Supplied material.

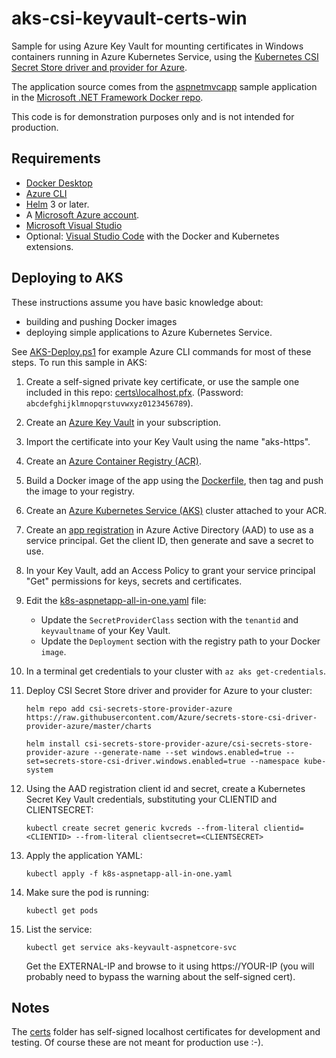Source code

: # aks-csi-keyvault-certs-win

Sample for using Azure Key Vault for mounting certificates in  Windows containers running
in Azure Kubernetes Service, using the
[Kubernetes CSI Secret Store driver and provider for Azure](https://github.com/Azure/secrets-store-csi-driver-provider-azure).

The application source comes from the
[aspnetmvcapp](https://github.com/microsoft/dotnet-framework-docker/tree/main/samples/aspnetmvcapp) sample application in the
[Microsoft .NET Framework Docker repo](https://github.com/microsoft/dotnet-framework-docker).

This code is for demonstration purposes only and is not intended for production.

## Requirements

- [Docker Desktop](https://www.docker.com/products/docker-desktop)
- [Azure CLI](https://docs.microsoft.com/cli/azure/install-azure-cli?view=azure-cli-latest)
- [Helm](https://helm.sh) 3 or later.
- A [Microsoft Azure account](https://azure.microsoft.com/free/).
- [Microsoft Visual Studio](https://visualstudio.microsoft.com/)
- Optional: [Visual Studio Code](https://code.visualstudio.com/) with the Docker and Kubernetes extensions.

## Deploying to AKS

These instructions assume you have basic knowledge about:

- building and pushing Docker images
- deploying simple applications to Azure Kubernetes Service.

See [AKS-Deploy.ps1](AKS-Deploy.ps1) for example Azure CLI commands
for most of these steps. To run this sample in AKS:

1. Create a self-signed private key certificate, or use the sample one included in this repo:
   [certs\localhost.pfx](certs\localhost.pfx).
   (Password: `abcdefghijklmnopqrstuvwxyz0123456789`).

2. Create an [Azure Key Vault](https://azure.microsoft.com/services/key-vault/)
   in your subscription.

3. Import the certificate into your Key Vault using the name "aks-https".

4. Create an [Azure Container Registry (ACR)](https://azure.microsoft.com/services/container-registry/).

5. Build a Docker image of the app using the [Dockerfile](Dockerfile),
   then tag and push the image to your registry.

6. Create an [Azure Kubernetes Service (AKS)](https://azure.microsoft.com/services/kubernetes-service/)
   cluster attached to your ACR.

7. Create an [app registration](https://docs.microsoft.com/azure/active-directory/develop/quickstart-register-app)
   in Azure Active Directory (AAD) to use as a service principal. Get the client ID,
   then generate and save a secret to use.

8. In your Key Vault, add an Access Policy to grant your service principal "Get"
   permissions for keys, secrets and certificates.

9. Edit the [k8s-aspnetapp-all-in-one.yaml](k8s-aspnetapp-all-in-one.yaml) file:
   - Update the `SecretProviderClass` section with the `tenantid` and `keyvaultname` of your Key Vault.
   - Update the `Deployment` section with the registry path to your Docker `image`.

10. In a terminal get credentials to your cluster with `az aks get-credentials`.

11. Deploy CSI Secret Store driver and provider for Azure to your cluster:

    `helm repo add csi-secrets-store-provider-azure https://raw.githubusercontent.com/Azure/secrets-store-csi-driver-provider-azure/master/charts`

    `helm install csi-secrets-store-provider-azure/csi-secrets-store-provider-azure --generate-name --set windows.enabled=true --set=secrets-store-csi-driver.windows.enabled=true --namespace kube-system`


12. Using the AAD registration client id and secret, create a Kubernetes Secret Key Vault credentials, substituting your CLIENTID and CLIENTSECRET:

    `kubectl create secret generic kvcreds --from-literal clientid=<CLIENTID> --from-literal clientsecret=<CLIENTSECRET>`

13. Apply the application YAML:

    `kubectl apply -f k8s-aspnetapp-all-in-one.yaml`

14. Make sure the pod is running:

    `kubectl get pods`

15. List the service:

    `kubectl get service aks-keyvault-aspnetcore-svc`

    Get the EXTERNAL-IP and browse to it using https://YOUR-IP
    (you will probably need to bypass the warning about the self-signed cert).

## Notes

The [certs](certs) folder has self-signed localhost certificates for
development and testing. Of course these are not meant for production use :-).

Problem to work on. Out of the entries, report each line that contains the word "generate".

Result of this task.
   then generate and save a secret to use.
    `helm install csi-secrets-store-provider-azure/csi-secrets-store-provider-azure --generate-name --set windows.enabled=true --set=secrets-store-csi-driver.windows.enabled=true --namespace kube-system`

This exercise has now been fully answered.